The City Council will consider a new shell document May 1, and asked that the La Jolla CPA return then to discuss deviations from the shell document. The La Jolla bylaws contain several deviations, including an expansion of the board of trustees from 18 to 22 and limiting trustee terms to six years, rather than nine. The deviations must be approved by City Council.
Instead, the council will decide whether to decertify the Planning Association on April 24. Without certification, the Planning Association would no longer have the authority to require developers to come before them prior to taking projects before city planners. The advisory votes taken by the Planning Association would no longer be included in staff reports given to city planners.
City Council President Scott Peters said he feared the Planning Association would lose its certification.
“I don’t think it’s going to go very well,” Peters said. “I don’t understand all the reasons, but they will be arguing that they are different from the other 42 planning groups in the city. That’s difficult for me to accept.”
Planning Association trustee Rob Whittemore was one of the main advocates for maintaining the new bylaws. He said the Planning Association, along with City Attorney Michael Aguirre, asked the council to docket the new bylaws for review immediately after they were adopted, but that Waring blocked the issue from reaching the council docket. Several meeting attendees expressed outrage that the bylaws could not make the City Council docket, but the decertification hearing could.
Peters’ La Jolla representative, Keeley Sweeney, said it would not have mattered if the bylaws were docketed at the City Council quickly after the Planning Association approved them.
“They were in violation as soon as they voted them in,” Sweeney said.
In addition, Peters said hearing the Planning Association’s bylaws early could have led to a scheduling nightmare for the City Council.

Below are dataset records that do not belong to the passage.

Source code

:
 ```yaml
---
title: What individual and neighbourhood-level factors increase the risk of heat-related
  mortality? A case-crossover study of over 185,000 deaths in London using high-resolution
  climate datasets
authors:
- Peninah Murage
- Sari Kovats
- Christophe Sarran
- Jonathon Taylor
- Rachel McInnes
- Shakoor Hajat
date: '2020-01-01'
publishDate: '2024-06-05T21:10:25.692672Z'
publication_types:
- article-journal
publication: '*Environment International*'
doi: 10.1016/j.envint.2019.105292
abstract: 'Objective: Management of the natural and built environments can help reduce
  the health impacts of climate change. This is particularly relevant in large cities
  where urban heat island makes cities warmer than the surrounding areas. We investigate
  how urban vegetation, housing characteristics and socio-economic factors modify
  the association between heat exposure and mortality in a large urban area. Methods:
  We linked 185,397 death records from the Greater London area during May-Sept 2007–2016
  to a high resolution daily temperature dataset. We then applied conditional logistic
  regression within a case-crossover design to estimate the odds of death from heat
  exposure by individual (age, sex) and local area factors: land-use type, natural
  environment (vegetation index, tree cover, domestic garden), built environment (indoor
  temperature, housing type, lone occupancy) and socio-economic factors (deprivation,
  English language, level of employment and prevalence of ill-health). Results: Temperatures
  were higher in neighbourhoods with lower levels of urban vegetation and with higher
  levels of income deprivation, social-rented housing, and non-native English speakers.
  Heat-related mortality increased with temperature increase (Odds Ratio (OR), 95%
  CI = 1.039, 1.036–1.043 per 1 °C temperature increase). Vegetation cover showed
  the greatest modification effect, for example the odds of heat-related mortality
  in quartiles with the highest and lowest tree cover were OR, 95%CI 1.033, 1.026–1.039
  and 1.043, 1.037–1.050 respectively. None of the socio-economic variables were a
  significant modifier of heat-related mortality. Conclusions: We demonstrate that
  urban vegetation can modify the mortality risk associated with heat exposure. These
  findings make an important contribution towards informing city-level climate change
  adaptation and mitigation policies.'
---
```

“Decertification is one docket slot,” Peters said. “If we heard La Jolla’s bylaws we could have 41 other planning groups saying they want to be on the docket to talk about the shell.”
Whittemore argued at the meeting that the Planning Association should show strength on the bylaws issue.
“We cannot be a puppet. A puppet’s voice has no value,” Whittemore said.
Others argued that since the City Council had never officially extended the April deadline for new bylaws, the La Jolla Community Planning Association was actually acting in compliance when it asked to have the new bylaws heard.
“What they’re saying is, ‘We’re not going to deal with you, we’re going to change the law and then deal with you,’ ” trustee Ray Weiss said.
Trustee Michael Morton urged the group to go along with the city’s request to revert to the old bylaws until the new shell is considered on May 1.
“As unpopular as our City Council is at times, we still work under the framework of the city,” Morton said. “I don’t think (May 1) is a long time to wait.”
Trustee Phil Merten made a motion to revert to the old bylaws, as requested by the mayor’s office. The trustees were nearly equally divided, but the special meeting required a vote of all of the 116 Planning Association members in attendance. The motion was voted down by a large margin.